TASK INSTRUCTIONS:
Where the line containing "This repository consists" appears, start copying; continue through the last line below and copy nothing else.

Dataset entries:
═══

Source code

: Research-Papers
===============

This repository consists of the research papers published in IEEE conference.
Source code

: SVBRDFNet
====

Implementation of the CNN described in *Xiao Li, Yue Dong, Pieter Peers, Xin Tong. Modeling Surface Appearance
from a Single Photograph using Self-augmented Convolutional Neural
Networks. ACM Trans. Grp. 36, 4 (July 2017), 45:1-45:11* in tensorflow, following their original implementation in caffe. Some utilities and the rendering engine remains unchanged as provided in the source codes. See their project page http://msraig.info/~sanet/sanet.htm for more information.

═══

RESPONSE BOX:
This repository consists of the research papers published in IEEE conference.
Source code

: SVBRDFNet
====

Implementation of the CNN described in *Xiao Li, Yue Dong, Pieter Peers, Xin Tong. Modeling Surface Appearance
from a Single Photograph using Self-augmented Convolutional Neural
Networks. ACM Trans. Grp. 36, 4 (July 2017), 45:1-45:11* in tensorflow, following their original implementation in caffe. Some utilities and the rendering engine remains unchanged as provided in the source codes. See their project page http://msraig.info/~sanet/sanet.htm for more information.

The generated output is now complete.